Alkalinity is Vital for Reverse Osmosis and Nanofiltration Membrane Plant Operators
The word “alkalinity” is probably one of the most commonly used in our industry. Reverse Osmosis (RO) and Nanofiltration (NF) plant operators have to measure the alkalinity in the feed to their membrane plant, as well as in the permeate and finished water. We all know that high alkalinity in the feed water can cause membrane scaling and that low alkalinity in the finished water can cause corrosion.
But what does alkalinity actually mean?
Since pH is a measure of the free acid (hydrogen protons) in the water, the pH of high purity water drops very quickly with acid addition. Ground water, which contains carbonates and bicarbonates that consume acid, requires higher amounts of acid to reach the same target pH. This resistance to pH change is commonly referred to as “buffering capacity”.
Alkalinity is calculated by the amount of acid needed to adjust the pH to ~4.5 in groundwater (and pH 4.2 in seawater). This is because the highest contributors to alkalinity are carbonate and bicarbonate, which are completely converted to carbonic acid (dissolved CO2) between pH 4 and 5. At that point, there are no longer any ions that significantly consume acid.
Total Alkalinity is measured by acid titration of a solution to a pH of 4.5. Since a Methyl-Orange indicator is typically used to identify the end-point, we refer to this test as M-Alkalinity. This test accounts for all ions that provide buffering capacity to the water. In addition to carbonate and bicarbonate, ions with buffering capacity include phosphate and hydrogen phosphate (PO43– and HPO42– ) at moderately high pH, and silicates and hydroxides (and borates in seawater) at very high pH.

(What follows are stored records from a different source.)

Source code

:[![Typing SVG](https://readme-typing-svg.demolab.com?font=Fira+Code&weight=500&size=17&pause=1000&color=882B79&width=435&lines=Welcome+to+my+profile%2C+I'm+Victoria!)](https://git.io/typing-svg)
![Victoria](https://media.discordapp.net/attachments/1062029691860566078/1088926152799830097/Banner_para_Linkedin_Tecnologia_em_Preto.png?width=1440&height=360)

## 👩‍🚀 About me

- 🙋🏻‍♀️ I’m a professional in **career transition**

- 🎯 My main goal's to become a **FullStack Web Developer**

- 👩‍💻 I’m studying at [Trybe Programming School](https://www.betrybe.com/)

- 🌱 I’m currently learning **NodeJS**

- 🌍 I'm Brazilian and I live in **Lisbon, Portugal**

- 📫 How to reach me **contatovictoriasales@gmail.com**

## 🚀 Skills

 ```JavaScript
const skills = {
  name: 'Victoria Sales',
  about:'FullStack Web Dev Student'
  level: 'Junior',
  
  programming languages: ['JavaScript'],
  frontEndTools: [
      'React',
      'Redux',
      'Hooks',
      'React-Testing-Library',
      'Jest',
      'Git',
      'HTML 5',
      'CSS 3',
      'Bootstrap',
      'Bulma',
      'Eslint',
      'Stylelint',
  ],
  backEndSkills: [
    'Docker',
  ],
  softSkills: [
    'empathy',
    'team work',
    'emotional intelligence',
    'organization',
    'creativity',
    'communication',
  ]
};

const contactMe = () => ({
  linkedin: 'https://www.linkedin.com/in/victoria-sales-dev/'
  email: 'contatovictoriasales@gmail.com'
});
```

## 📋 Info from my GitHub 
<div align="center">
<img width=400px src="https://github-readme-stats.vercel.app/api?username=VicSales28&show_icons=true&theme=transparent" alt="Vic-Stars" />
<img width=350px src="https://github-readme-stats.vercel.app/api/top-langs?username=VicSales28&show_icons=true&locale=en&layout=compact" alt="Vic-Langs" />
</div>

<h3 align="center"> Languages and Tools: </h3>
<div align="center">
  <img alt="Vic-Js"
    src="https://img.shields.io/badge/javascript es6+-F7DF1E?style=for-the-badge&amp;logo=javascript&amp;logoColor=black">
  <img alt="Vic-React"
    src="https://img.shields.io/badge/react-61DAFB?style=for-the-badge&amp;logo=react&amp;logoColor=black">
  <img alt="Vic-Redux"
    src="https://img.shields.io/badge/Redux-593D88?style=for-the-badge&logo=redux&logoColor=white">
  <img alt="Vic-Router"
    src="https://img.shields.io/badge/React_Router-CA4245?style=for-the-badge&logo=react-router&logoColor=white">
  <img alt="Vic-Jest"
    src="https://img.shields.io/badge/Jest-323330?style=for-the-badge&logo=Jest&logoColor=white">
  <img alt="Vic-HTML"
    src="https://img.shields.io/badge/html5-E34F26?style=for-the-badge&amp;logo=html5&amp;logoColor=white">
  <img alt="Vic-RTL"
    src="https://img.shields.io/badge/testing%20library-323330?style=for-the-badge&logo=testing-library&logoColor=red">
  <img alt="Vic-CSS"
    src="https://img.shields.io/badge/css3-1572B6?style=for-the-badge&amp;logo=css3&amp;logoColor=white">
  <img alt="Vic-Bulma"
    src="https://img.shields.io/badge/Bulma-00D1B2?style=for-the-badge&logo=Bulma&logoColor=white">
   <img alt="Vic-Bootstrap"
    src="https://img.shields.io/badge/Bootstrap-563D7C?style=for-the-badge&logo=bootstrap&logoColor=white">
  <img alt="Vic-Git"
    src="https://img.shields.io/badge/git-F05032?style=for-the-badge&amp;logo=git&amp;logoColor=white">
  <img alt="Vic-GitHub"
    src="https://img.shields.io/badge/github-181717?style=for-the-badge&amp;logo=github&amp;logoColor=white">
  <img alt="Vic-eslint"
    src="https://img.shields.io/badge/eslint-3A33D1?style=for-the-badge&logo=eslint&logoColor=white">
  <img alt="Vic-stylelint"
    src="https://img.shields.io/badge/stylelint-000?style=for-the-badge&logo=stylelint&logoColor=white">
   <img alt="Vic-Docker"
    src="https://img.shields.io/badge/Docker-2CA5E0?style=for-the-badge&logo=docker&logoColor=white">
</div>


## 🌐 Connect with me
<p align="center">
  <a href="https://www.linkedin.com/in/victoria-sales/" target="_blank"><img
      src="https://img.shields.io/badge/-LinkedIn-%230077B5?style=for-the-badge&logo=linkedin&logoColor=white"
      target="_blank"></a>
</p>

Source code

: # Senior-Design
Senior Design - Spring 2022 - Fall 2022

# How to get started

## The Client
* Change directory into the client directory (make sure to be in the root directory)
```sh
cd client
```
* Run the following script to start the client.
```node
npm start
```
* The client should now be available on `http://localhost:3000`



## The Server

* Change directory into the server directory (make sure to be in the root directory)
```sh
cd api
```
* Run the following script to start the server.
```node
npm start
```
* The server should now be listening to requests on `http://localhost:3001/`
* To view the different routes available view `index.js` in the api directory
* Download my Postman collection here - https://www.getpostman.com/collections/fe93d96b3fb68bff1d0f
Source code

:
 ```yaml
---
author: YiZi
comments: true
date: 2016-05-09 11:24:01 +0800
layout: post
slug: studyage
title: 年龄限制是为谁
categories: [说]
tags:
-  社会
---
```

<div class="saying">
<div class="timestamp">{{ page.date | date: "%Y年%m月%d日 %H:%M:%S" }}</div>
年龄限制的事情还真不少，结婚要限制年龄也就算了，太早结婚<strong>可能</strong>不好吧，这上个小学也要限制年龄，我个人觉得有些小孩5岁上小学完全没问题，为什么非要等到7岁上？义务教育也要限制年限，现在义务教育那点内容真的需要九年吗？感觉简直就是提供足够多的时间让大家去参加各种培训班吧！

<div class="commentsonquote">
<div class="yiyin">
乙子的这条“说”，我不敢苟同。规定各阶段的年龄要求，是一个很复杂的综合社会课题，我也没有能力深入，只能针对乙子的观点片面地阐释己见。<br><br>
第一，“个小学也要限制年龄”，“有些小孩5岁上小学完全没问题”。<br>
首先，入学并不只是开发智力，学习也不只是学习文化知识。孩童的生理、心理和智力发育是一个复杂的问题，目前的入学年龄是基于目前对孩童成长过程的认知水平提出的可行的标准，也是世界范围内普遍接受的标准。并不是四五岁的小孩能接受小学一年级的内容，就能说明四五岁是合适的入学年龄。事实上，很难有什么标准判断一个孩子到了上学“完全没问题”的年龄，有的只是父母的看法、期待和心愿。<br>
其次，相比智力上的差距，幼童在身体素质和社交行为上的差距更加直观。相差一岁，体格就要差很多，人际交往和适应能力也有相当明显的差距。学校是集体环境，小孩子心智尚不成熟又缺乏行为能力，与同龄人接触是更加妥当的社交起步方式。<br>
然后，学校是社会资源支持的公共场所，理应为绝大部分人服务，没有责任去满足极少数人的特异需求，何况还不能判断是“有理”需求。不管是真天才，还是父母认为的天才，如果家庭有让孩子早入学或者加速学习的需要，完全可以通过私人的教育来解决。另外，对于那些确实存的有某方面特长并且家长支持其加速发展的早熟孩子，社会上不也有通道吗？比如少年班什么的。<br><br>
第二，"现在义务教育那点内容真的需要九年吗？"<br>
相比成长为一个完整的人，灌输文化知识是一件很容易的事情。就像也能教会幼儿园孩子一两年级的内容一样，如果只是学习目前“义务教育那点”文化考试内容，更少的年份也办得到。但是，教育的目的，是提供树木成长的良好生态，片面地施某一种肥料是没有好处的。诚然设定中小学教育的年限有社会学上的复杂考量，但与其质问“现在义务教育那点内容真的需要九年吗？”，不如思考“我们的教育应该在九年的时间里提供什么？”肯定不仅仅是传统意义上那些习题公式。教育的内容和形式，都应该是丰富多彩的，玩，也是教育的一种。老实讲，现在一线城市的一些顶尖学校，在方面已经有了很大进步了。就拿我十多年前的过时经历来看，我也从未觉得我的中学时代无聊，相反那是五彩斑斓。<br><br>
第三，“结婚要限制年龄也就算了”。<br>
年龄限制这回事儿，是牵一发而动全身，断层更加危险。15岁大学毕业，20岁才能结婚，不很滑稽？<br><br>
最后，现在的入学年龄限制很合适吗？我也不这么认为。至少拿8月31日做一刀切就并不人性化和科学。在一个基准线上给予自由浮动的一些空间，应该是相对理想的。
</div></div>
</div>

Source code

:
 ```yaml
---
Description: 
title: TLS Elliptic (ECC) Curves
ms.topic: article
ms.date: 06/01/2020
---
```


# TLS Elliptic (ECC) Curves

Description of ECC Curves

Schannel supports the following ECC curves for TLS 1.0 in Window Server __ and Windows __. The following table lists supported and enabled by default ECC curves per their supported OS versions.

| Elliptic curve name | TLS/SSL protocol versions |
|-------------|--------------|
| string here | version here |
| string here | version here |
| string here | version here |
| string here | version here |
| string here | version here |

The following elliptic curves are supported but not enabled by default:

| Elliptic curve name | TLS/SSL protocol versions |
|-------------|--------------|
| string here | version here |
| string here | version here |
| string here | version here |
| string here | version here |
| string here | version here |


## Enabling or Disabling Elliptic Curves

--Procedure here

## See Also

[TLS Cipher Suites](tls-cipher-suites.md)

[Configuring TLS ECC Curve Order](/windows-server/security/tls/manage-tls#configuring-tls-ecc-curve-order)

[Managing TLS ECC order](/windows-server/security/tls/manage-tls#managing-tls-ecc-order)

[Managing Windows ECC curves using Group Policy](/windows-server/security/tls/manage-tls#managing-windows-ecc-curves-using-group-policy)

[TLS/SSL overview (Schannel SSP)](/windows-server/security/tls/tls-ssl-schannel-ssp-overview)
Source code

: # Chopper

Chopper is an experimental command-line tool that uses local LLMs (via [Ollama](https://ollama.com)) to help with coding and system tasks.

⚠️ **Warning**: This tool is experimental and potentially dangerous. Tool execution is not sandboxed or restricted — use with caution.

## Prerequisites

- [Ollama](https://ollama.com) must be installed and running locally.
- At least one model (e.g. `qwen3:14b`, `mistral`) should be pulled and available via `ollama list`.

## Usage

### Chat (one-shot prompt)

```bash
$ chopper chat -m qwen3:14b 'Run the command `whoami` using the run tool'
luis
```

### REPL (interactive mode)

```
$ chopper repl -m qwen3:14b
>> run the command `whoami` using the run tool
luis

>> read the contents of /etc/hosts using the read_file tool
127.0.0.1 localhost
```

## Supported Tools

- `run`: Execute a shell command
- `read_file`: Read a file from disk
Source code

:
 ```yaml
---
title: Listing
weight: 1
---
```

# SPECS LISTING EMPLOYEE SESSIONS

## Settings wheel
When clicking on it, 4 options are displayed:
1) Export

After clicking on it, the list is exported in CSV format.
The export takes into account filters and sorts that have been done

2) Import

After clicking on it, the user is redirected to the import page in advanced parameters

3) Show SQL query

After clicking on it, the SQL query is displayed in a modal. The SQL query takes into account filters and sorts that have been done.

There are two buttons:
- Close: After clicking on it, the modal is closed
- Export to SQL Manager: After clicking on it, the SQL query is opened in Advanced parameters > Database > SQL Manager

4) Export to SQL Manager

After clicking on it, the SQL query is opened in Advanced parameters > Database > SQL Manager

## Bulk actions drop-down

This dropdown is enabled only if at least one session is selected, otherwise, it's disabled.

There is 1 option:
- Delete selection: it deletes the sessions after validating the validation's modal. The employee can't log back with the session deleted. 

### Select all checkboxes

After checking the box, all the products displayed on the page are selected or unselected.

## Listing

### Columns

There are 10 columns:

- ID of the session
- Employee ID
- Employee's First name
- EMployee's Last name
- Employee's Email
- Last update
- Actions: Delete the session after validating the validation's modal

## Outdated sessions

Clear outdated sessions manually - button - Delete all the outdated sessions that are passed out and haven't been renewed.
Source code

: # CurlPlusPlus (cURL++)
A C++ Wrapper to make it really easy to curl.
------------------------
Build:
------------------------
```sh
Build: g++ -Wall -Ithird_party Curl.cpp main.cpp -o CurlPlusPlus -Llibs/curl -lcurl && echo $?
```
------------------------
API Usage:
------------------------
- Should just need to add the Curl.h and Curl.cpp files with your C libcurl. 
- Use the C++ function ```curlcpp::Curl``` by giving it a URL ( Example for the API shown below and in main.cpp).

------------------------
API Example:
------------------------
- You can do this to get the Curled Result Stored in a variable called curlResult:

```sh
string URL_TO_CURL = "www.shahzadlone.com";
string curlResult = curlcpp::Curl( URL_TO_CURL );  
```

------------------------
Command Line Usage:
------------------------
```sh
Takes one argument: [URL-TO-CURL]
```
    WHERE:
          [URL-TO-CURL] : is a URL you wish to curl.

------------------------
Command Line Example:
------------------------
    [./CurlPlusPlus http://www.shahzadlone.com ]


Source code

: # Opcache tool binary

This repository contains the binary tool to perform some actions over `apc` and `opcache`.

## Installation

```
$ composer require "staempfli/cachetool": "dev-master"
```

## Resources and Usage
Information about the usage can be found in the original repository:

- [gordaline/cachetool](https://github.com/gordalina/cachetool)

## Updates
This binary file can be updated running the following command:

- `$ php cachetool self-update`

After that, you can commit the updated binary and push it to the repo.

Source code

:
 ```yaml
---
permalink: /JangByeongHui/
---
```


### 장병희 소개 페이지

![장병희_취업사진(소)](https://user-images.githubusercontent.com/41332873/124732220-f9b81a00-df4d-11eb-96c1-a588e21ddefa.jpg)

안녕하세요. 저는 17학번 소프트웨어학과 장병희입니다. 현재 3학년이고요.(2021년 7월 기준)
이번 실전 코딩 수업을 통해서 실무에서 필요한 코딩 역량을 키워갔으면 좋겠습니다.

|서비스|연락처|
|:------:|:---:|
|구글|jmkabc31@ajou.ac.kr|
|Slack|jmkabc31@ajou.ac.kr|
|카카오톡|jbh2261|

Alkalinity above pH 8.3 is measured by acid titration of a solution containing a Phenolphthalein indicator– it is therefore known as P-Alkalinity. This is primarily a measure of the concentration of carbonates being converted to bicarbonates, until carbonates are completely consumed by acid at pH 8.3. However, the P-Alkalinity value also gets impacted by other ions that react with acid at higher pH, including hydroxides, silicates, borates and phosphates.
Measured M-Alkalinity and P-Alkalinity values can be used to calculate carbonate and bicarbonate concentrations. Since M-Alkalinity accounts for both carbonate and bicarbonate, while P-Alkalinity only accounts for carbonate ion, the following formula can be used:
HCO3– Alkalinity = M-Alk – 2 * P-Alk
The P-Alkalinity is multiplied by 2 for a very simple reason: it takes two acid protons to convert each carbonate ion to carbonic acid, whereas only one acid proton is required to convert bicarbonate ion to carbonic acid.
CO32- + H+ = HCO3–
HCO3– + H+ = H2CO3
Since M-Alkalinity accounts for all alkalinity, we can calculate carbonates by subtracting the bicarbonate alkalinity from the M-Alkalinity.
CO32- Alkalinity = M-Alk – HCO3– Alkalinity
Although hydroxide ions (OH-) contribute to Alkalinity because they are acid consumers, they do not have a significant buffering capacity at pH < 11. Each ppm of OH- ion only adds 0.34 ppm of alkalinity as CaCO3. By contrast, each ppm of CO32- adds 1.67 ppm of Alkalinity and each ppm of HCO3– adds 0.82 ppm of Alkalinity (as CaCO3).
Alkalinity is very important in NF and RO applications because it can increase the precipitation potential for carbonate scales. At pH above 8.3 where carbonates exist in significant concentrations, carbonate scaling potential increases significantly, as does the rate of carbonate scale precipitation. Although most antiscalant and membrane software projections only calculate saturations and precipitation potentials for calcium carbonate, there are many other types of carbonate scales that can form. These include magnesium carbonate, barium carbonate, strontium carbonate, ferrous carbonate and manganese carbonate. As a matter of fact, in a typical RO system operating below pH 9, manganese carbonate is more likely to be a scale former than manganese hydroxide or manganese dioxide, even when high levels of dissolved oxygen are present (assuming there are no strong oxidizers like chlorine in the pretreatment).